The quants who modeled this stuff on Wall Street, the risk managers at the asset management firms who bought the stuff (including large, professionally managed pension funds like CALPERS who now argue they were naive - lol), and the rating agencies, were all incorrect. Historical default rates were a poor indicator, especially considering the new, never tested, “exotic” loans being sold and securitized into MBS.
That being said, that's not what I really hear anyone really advocating (other than a few theorists who actually study markets and economics); no, what I hear politicians - particularly the crypto-soviets on the left - arguing is letting people walk away without any consequences whatsoever. That's not the same thing, and since it generally involves government using it's bully power to bear down on hapless lenders and use the threat of force to coerce the lenders into "going along" what's being advocated under a seemingly benign economic theory is, in fact, a very malign, age-old political ideology: socialism/communism.
No, if people rationally decide to walk away from a house, that's because the cost of continuing to pay on the mortgage is greater than all of the other costs, including the massive hit to your credit rating that you should deservedly get because you clearly are a very unintelligent borrower as you got yourself into an investment that turned out to be so bad you had to abandon it. That is not the sort of person whom we want lenders lending to at prime, or below-prime, interest rates.
Your plan regulators are wrong. It is your money but you will pay a sizable penalty for early withdrawal.
You should absolutely look into it. I actually cannot believe anyone would be dumb enough to tell that.
funny LOL
Tell them to write you the F-ing check or you will get an attorney.
The choices are:
Disbursement and they do an estimated witholding
or
Disbursement and you are solely responsible for paying the penalty.
That’s it.
As a matter of fact my home has declined 50% through no fault of my own.
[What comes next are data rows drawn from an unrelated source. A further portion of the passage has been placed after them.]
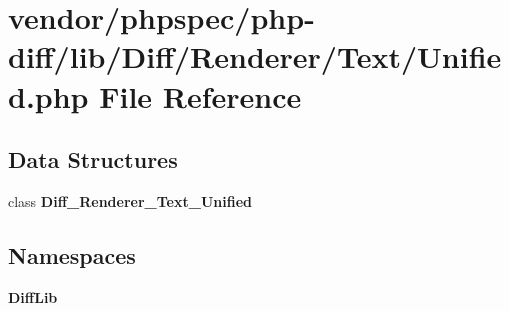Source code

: \section{vendor/phpspec/php-\/diff/lib/\+Diff/\+Renderer/\+Text/\+Unified.php File Reference}
\label{_unified_8php}
\subsection*{Data Structures}
\begin{DoxyCompactItemize}
\item 
class {\bf Diff\+\_\+\+Renderer\+\_\+\+Text\+\_\+\+Unified}
\end{DoxyCompactItemize}
\subsection*{Namespaces}
\begin{DoxyCompactItemize}
\item 
 {\bf Diff\+Lib}
\end{DoxyCompactItemize}
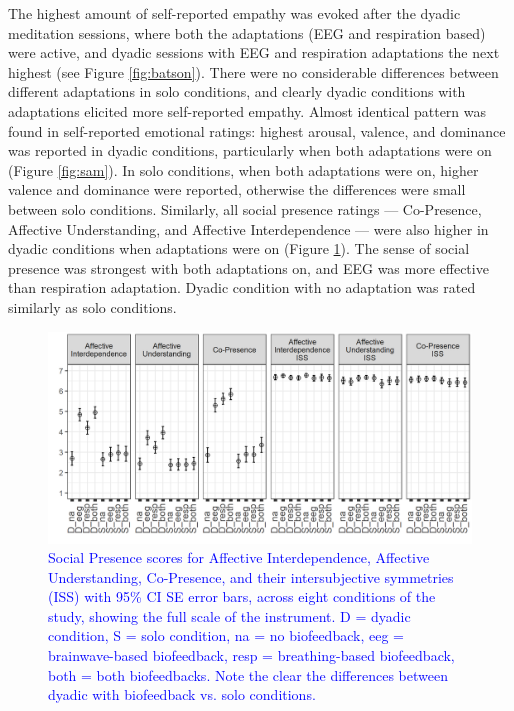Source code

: \documentclass[manuscript, review = false, screen]{acmart}
\begin{document}
The highest amount of self-reported empathy was evoked after the dyadic meditation sessions, where both the adaptations (EEG and respiration based) were active, and dyadic sessions with EEG and respiration adaptations the next highest (see Figure \ref{fig:batson}). There were no considerable differences between different adaptations in solo conditions, and clearly dyadic conditions with adaptations elicited more self-reported empathy. Almost identical pattern was found in self-reported emotional ratings: highest arousal, valence, and dominance was reported in dyadic conditions, particularly when both adaptations were on (Figure \ref{fig:sam}). In solo conditions, when both adaptations were on, higher valence and dominance were reported, otherwise the differences were small between solo conditions. Similarly, all social presence ratings --- Co-Presence, Affective Understanding, and Affective Interdependence --- were also higher in dyadic conditions when adaptations were on (Figure \ref{fig:sp}). The sense of social presence was strongest with both adaptations on, and EEG was more effective than respiration adaptation. Dyadic condition with no adaptation was rated similarly as solo conditions.

\begin{figure}
    \centering
    \includegraphics[width=\textwidth]{images/SP.png}
    \caption{\textcolor{blue}{Social Presence scores for Affective Interdependence, Affective Understanding, Co-Presence, and their intersubjective symmetries (ISS) with 95\% CI SE error bars, across eight conditions of the study, showing the full scale of the instrument. D = dyadic condition, S = solo condition, na = no biofeedback, eeg = brainwave-based biofeedback, resp = breathing-based biofeedback, both = both biofeedbacks. Note the clear the differences between dyadic with biofeedback vs. solo conditions.}}
    \label{fig:sp}
\end{figure}
\end{document}
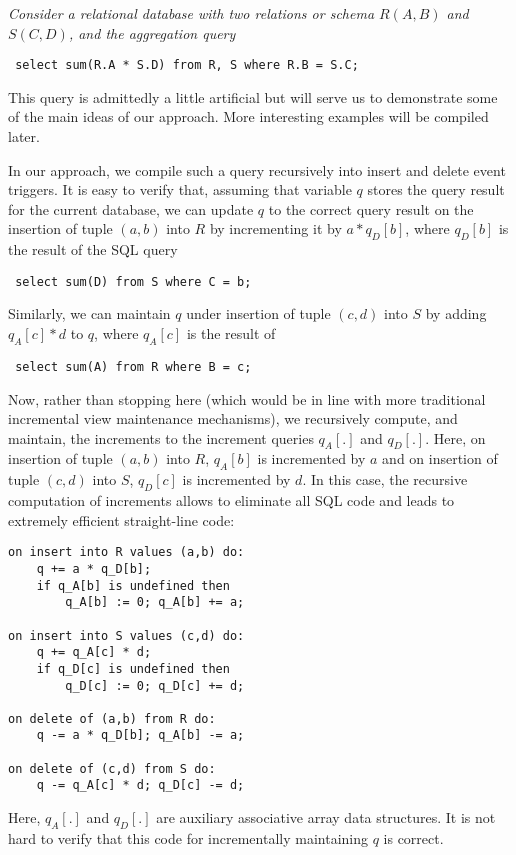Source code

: \begin{example}\em Consider a relational database with two relations or schema
$R(A,B)$ and $S(C,D)$, and the aggregation query
\begin{verbatim} select sum(R.A * S.D) from R, S where R.B = S.C;
\end{verbatim} This query is admittedly a little artificial but will serve us to
demonstrate some of the main ideas of our approach. More interesting examples
will be compiled later.

In our approach, we compile such a query recursively into insert and delete
event triggers.  It is easy to verify that, assuming that variable $q$ stores
the query result for the current database, we can update $q$ to the correct
query result on the insertion of tuple $(a,b)$ into $R$ by incrementing it by $a
* q_D[b]$, where $q_D[b]$ is the result of the SQL query
\begin{verbatim} select sum(D) from S where C = b;
\end{verbatim} Similarly, we can maintain $q$ under insertion of tuple $(c,d)$
into $S$ by adding $q_A[c] * d$ to $q$, where $q_A[c]$ is the result of
\begin{verbatim} select sum(A) from R where B = c;
\end{verbatim} Now, rather than stopping here (which would be in line with more
traditional incremental view maintenance mechanisms), we recursively compute,
and maintain, the increments to the increment queries $q_A[.]$ and $q_D[.]$.
Here, on insertion of tuple $(a,b)$ into $R$, $q_A[b]$ is incremented by $a$ and
on insertion of tuple $(c,d)$ into $S$, $q_D[c]$ is incremented by $d$.  In this
case, the recursive computation of increments allows to eliminate all SQL code
and leads to extremely efficient straight-line code:
\begin{Verbatim}
on insert into R values (a,b) do:
    q += a * q_D[b];
    if q_A[b] is undefined then
        q_A[b] := 0; q_A[b] += a;

on insert into S values (c,d) do:
    q += q_A[c] * d;
    if q_D[c] is undefined then
        q_D[c] := 0; q_D[c] += d;

on delete of (a,b) from R do:
    q -= a * q_D[b]; q_A[b] -= a;

on delete of (c,d) from S do:
    q -= q_A[c] * d; q_D[c] -= d;
\end{Verbatim}

Here, $q_A[.]$ and $q_D[.]$ are auxiliary associative array data
structures.  It is not hard to verify that this code for incrementally
maintaining $q$ is correct.


\end{example}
It sucks. But, as long as I can make that mortgage payment I will. Each payment pays it down a little and eventually I’ll no longer be underwater. You see, I bought my home to live in, not as an investment. When I bought I made an economic decision that is was worth $X, and I took on a mortgage and the obligation to pay that amount to the lender over the next 30 years. That’s what I intend to do as long as I am able.
As to “what if you weren’t able to?” Well, if I lose my job and am unable to find another, then I may not have any choice in the matter. That’s perfectly understandable and is quite common here in Las Vegas. But that doesn’t justify other people walking away if they have the means to keep paying just because their home is underwater.
OK> If you knew your home was worth 200,000 and you had a loan of $500K, would feel the same way? How about $100 and $600K?
“Remember burning draft cards? Burn your mortgage,” the blog DailyKos told readers recently...”
What a SURPRISE that the LibTards would run with this, LOL!
A contract cuts both ways. If you are so far out of wack that you will never be able to get ahead, turning the house back to the bank is an option.
That is part of the contract. The outrage on FR over people doing this, while accepting the same when large companies do the same, is kind of funny.